PROBLEM DESCRIPTION >> Among the records that follow, set down only the lines from the one containing "Thus the maps" to the one containing "In other words, they", both included, exactly.

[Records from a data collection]
━━━━━━━━━━━━━━━━━━━━

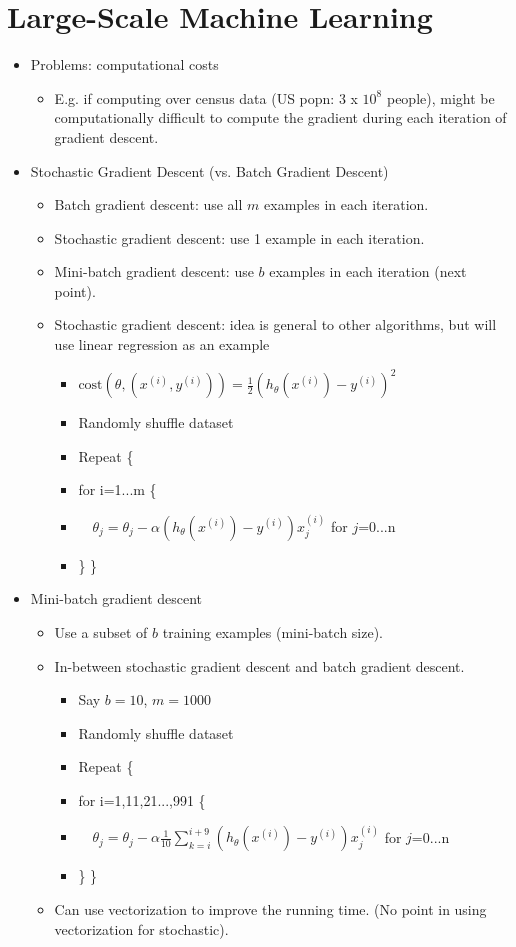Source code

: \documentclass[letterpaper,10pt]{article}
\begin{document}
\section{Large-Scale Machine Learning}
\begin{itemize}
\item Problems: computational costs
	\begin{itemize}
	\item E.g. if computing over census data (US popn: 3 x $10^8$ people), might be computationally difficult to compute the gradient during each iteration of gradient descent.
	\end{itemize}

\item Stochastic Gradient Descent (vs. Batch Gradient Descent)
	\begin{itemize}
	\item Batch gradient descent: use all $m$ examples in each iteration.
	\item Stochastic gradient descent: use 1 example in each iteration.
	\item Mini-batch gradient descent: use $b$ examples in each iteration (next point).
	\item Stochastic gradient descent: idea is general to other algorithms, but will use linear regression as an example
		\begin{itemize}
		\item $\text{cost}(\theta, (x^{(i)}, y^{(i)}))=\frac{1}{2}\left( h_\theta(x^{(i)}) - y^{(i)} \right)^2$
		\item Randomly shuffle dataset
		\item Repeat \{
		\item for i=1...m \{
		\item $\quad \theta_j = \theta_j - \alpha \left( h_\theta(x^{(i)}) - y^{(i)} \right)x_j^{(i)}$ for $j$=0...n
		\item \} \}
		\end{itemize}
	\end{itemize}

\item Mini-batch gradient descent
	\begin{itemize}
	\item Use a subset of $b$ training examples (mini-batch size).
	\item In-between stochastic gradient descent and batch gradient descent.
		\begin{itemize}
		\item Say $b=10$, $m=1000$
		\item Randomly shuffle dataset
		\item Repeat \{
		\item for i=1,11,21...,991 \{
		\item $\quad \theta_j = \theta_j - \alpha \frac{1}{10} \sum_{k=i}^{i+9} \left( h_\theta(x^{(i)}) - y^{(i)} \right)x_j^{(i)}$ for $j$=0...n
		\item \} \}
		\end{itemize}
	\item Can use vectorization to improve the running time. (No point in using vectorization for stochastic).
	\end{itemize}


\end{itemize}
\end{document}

━━━━━━━━━━━━━━━━━━━━

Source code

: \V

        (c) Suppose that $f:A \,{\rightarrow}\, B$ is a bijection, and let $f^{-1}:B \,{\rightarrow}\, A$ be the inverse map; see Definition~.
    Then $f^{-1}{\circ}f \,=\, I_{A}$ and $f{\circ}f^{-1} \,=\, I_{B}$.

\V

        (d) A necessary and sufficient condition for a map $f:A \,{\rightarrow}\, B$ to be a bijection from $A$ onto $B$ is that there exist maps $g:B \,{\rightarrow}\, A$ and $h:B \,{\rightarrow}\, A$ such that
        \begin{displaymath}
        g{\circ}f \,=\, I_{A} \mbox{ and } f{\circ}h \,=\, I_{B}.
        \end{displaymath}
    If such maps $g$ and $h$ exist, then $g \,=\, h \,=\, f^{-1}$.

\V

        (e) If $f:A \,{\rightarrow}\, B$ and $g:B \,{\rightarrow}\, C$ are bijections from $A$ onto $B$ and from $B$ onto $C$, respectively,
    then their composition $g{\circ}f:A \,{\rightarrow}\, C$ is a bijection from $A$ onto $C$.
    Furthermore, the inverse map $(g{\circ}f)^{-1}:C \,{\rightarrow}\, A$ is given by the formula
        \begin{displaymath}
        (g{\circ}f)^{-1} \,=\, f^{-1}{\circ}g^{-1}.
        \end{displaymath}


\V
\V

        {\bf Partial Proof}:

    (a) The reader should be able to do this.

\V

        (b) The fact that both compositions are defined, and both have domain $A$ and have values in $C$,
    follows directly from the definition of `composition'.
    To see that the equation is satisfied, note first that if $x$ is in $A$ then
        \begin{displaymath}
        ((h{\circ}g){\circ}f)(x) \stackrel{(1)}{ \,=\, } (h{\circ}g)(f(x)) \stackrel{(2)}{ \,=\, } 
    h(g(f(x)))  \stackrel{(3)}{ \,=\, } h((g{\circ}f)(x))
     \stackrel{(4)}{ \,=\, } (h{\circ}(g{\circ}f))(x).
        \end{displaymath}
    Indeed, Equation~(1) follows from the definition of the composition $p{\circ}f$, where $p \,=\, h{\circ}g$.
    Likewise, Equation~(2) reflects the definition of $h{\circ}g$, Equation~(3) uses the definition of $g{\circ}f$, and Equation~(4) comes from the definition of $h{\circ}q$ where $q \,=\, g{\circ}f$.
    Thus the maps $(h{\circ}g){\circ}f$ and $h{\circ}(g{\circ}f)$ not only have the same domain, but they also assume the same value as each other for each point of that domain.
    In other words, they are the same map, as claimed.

━━━━━━━━━━━━━━━━━━━━

EXPECTED ANSWER >>
    Thus the maps $(h{\circ}g){\circ}f$ and $h{\circ}(g{\circ}f)$ not only have the same domain, but they also assume the same value as each other for each point of that domain.
    In other words, they are the same map, as claimed.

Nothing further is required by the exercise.